*** Opening MATERIAL FOR THE TASK ***
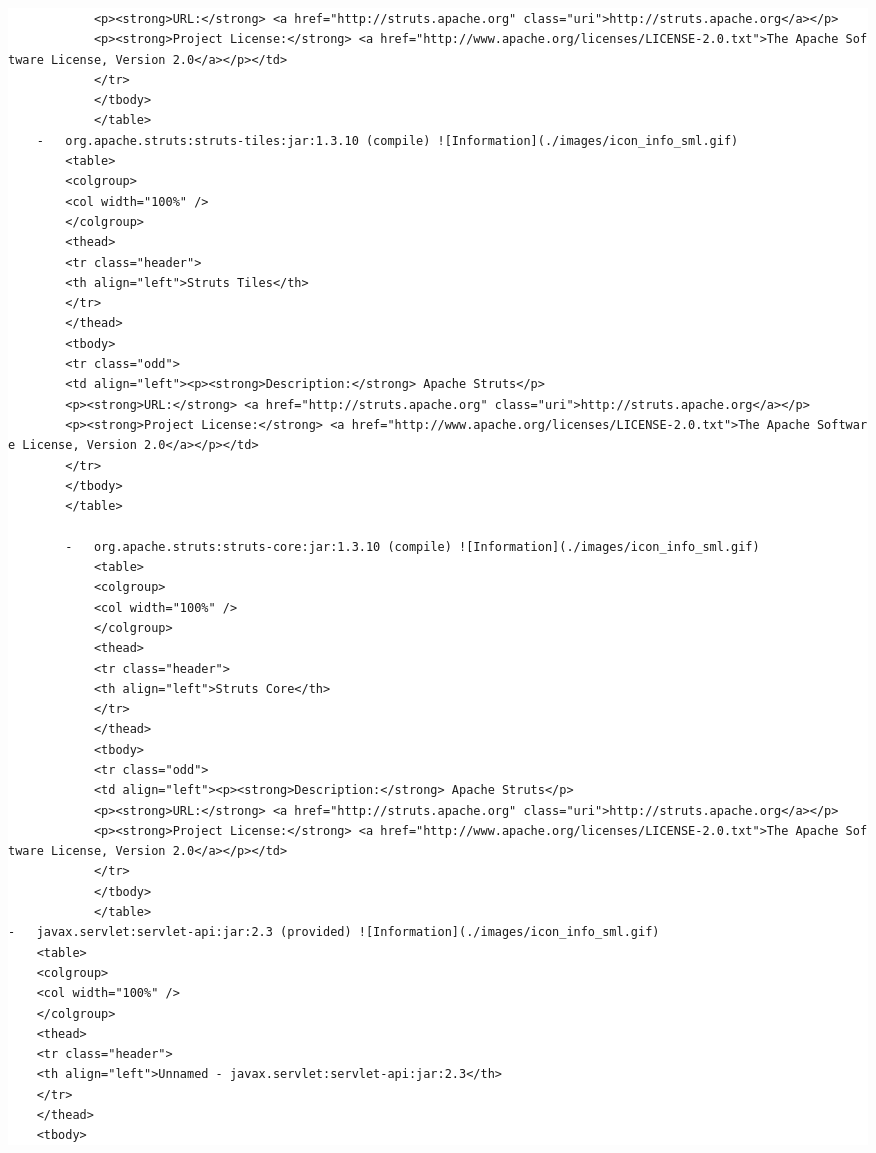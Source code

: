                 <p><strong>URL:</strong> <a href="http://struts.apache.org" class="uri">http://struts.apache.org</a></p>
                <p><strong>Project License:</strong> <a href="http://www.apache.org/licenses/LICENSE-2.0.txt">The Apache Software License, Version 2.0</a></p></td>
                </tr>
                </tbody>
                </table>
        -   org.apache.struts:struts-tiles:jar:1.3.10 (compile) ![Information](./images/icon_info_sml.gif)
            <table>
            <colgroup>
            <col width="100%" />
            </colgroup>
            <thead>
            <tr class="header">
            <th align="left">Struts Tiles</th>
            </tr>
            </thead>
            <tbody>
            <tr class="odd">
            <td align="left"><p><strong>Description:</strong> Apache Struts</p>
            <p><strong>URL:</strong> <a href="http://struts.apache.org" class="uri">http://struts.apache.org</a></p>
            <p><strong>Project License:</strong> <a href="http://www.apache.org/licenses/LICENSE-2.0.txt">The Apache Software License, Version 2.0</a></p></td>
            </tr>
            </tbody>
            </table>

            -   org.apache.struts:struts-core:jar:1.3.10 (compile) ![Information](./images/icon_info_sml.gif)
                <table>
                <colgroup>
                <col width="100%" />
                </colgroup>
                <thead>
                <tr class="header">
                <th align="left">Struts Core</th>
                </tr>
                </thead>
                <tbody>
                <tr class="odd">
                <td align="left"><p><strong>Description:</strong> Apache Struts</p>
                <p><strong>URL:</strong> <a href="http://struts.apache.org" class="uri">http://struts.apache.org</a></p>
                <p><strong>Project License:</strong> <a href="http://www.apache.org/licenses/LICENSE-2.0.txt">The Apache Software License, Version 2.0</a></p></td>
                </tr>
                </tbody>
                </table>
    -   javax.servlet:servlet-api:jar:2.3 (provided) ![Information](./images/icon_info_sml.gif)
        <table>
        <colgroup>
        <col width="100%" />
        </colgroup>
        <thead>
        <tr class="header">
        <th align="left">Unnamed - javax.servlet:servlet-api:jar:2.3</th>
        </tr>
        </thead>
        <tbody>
*** Closing MATERIAL FOR THE TASK ***
*** Opening MATERIAL FOR THE TASK ***
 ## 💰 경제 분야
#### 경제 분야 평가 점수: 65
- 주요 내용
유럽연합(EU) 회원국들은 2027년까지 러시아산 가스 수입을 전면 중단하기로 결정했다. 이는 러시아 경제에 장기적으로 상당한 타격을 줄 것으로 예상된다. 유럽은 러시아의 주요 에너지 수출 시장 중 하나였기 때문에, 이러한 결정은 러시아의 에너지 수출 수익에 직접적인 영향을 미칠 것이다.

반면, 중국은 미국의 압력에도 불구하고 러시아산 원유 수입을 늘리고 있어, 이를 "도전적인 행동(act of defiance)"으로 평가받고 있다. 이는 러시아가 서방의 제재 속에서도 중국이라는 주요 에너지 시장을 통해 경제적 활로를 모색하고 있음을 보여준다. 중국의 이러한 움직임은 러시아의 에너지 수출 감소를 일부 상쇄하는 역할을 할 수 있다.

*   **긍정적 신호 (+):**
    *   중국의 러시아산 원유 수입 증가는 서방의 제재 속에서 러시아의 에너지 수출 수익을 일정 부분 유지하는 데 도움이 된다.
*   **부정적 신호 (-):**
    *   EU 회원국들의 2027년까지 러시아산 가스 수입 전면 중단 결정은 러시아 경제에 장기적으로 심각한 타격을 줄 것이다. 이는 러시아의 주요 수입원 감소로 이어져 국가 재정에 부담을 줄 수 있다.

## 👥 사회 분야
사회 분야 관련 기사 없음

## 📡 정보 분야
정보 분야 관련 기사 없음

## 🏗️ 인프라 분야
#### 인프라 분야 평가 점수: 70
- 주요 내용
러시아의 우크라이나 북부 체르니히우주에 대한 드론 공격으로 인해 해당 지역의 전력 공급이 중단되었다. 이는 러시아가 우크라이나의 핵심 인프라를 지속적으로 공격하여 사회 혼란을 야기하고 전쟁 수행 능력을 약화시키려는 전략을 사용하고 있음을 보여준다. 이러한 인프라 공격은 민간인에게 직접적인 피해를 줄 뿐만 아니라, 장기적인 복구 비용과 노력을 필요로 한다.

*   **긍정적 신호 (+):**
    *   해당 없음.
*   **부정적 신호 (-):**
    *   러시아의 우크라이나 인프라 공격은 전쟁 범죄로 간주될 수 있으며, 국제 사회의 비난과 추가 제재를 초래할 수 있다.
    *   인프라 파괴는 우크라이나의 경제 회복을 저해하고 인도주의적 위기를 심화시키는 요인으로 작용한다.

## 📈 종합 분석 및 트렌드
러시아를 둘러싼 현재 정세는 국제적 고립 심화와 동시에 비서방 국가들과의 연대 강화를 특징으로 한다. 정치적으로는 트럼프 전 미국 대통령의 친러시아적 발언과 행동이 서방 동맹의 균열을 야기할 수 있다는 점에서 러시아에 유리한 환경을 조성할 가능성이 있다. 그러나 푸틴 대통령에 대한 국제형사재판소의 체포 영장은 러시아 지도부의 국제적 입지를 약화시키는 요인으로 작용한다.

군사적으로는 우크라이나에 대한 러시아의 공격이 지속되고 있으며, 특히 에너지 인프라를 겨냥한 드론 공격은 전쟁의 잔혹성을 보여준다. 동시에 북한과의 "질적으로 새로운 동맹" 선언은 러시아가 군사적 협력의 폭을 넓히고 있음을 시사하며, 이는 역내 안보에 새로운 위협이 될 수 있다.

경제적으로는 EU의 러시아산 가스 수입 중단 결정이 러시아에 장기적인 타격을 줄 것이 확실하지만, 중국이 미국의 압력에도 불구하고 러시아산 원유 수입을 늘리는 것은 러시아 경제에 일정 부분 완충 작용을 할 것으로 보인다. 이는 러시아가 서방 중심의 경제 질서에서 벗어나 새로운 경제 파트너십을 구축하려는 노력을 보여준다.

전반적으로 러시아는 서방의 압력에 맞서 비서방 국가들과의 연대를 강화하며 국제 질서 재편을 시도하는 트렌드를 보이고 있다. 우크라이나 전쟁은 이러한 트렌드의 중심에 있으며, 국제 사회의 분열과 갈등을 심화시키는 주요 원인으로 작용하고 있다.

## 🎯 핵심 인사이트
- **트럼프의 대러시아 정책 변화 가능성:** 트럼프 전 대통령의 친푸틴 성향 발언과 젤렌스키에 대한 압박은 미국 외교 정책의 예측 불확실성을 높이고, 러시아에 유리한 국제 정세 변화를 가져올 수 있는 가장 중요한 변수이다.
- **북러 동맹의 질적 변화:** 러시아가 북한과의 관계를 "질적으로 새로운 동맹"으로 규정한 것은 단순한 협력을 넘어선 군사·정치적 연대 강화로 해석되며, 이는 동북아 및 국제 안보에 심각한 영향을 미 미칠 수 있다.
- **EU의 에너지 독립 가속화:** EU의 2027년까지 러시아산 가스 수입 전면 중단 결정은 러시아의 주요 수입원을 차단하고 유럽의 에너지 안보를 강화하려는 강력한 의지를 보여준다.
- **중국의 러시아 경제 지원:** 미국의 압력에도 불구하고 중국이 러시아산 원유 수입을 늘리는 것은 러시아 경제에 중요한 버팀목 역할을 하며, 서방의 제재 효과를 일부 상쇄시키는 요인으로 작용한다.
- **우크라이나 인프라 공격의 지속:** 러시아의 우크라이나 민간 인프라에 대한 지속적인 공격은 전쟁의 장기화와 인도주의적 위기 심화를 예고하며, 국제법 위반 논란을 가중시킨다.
*** Closing MATERIAL FOR THE TASK ***
WORK TO COMPLETE
Of all the entries above, repeat only the lines from the line that has "유럽연합(EU) 회원국들은 2027년까지" to the line that has "- **트럼프의 대러시아", both lines included, exactly.

COMPLETED EXERCISE
유럽연합(EU) 회원국들은 2027년까지 러시아산 가스 수입을 전면 중단하기로 결정했다. 이는 러시아 경제에 장기적으로 상당한 타격을 줄 것으로 예상된다. 유럽은 러시아의 주요 에너지 수출 시장 중 하나였기 때문에, 이러한 결정은 러시아의 에너지 수출 수익에 직접적인 영향을 미칠 것이다.

반면, 중국은 미국의 압력에도 불구하고 러시아산 원유 수입을 늘리고 있어, 이를 "도전적인 행동(act of defiance)"으로 평가받고 있다. 이는 러시아가 서방의 제재 속에서도 중국이라는 주요 에너지 시장을 통해 경제적 활로를 모색하고 있음을 보여준다. 중국의 이러한 움직임은 러시아의 에너지 수출 감소를 일부 상쇄하는 역할을 할 수 있다.

*   **긍정적 신호 (+):**
    *   중국의 러시아산 원유 수입 증가는 서방의 제재 속에서 러시아의 에너지 수출 수익을 일정 부분 유지하는 데 도움이 된다.
*   **부정적 신호 (-):**
    *   EU 회원국들의 2027년까지 러시아산 가스 수입 전면 중단 결정은 러시아 경제에 장기적으로 심각한 타격을 줄 것이다. 이는 러시아의 주요 수입원 감소로 이어져 국가 재정에 부담을 줄 수 있다.

## 👥 사회 분야
사회 분야 관련 기사 없음

## 📡 정보 분야
정보 분야 관련 기사 없음

## 🏗️ 인프라 분야
#### 인프라 분야 평가 점수: 70
- 주요 내용
러시아의 우크라이나 북부 체르니히우주에 대한 드론 공격으로 인해 해당 지역의 전력 공급이 중단되었다. 이는 러시아가 우크라이나의 핵심 인프라를 지속적으로 공격하여 사회 혼란을 야기하고 전쟁 수행 능력을 약화시키려는 전략을 사용하고 있음을 보여준다. 이러한 인프라 공격은 민간인에게 직접적인 피해를 줄 뿐만 아니라, 장기적인 복구 비용과 노력을 필요로 한다.

*   **긍정적 신호 (+):**
    *   해당 없음.
*   **부정적 신호 (-):**
    *   러시아의 우크라이나 인프라 공격은 전쟁 범죄로 간주될 수 있으며, 국제 사회의 비난과 추가 제재를 초래할 수 있다.
    *   인프라 파괴는 우크라이나의 경제 회복을 저해하고 인도주의적 위기를 심화시키는 요인으로 작용한다.

## 📈 종합 분석 및 트렌드
러시아를 둘러싼 현재 정세는 국제적 고립 심화와 동시에 비서방 국가들과의 연대 강화를 특징으로 한다. 정치적으로는 트럼프 전 미국 대통령의 친러시아적 발언과 행동이 서방 동맹의 균열을 야기할 수 있다는 점에서 러시아에 유리한 환경을 조성할 가능성이 있다. 그러나 푸틴 대통령에 대한 국제형사재판소의 체포 영장은 러시아 지도부의 국제적 입지를 약화시키는 요인으로 작용한다.

군사적으로는 우크라이나에 대한 러시아의 공격이 지속되고 있으며, 특히 에너지 인프라를 겨냥한 드론 공격은 전쟁의 잔혹성을 보여준다. 동시에 북한과의 "질적으로 새로운 동맹" 선언은 러시아가 군사적 협력의 폭을 넓히고 있음을 시사하며, 이는 역내 안보에 새로운 위협이 될 수 있다.

경제적으로는 EU의 러시아산 가스 수입 중단 결정이 러시아에 장기적인 타격을 줄 것이 확실하지만, 중국이 미국의 압력에도 불구하고 러시아산 원유 수입을 늘리는 것은 러시아 경제에 일정 부분 완충 작용을 할 것으로 보인다. 이는 러시아가 서방 중심의 경제 질서에서 벗어나 새로운 경제 파트너십을 구축하려는 노력을 보여준다.

전반적으로 러시아는 서방의 압력에 맞서 비서방 국가들과의 연대를 강화하며 국제 질서 재편을 시도하는 트렌드를 보이고 있다. 우크라이나 전쟁은 이러한 트렌드의 중심에 있으며, 국제 사회의 분열과 갈등을 심화시키는 주요 원인으로 작용하고 있다.

## 🎯 핵심 인사이트
- **트럼프의 대러시아 정책 변화 가능성:** 트럼프 전 대통령의 친푸틴 성향 발언과 젤렌스키에 대한 압박은 미국 외교 정책의 예측 불확실성을 높이고, 러시아에 유리한 국제 정세 변화를 가져올 수 있는 가장 중요한 변수이다.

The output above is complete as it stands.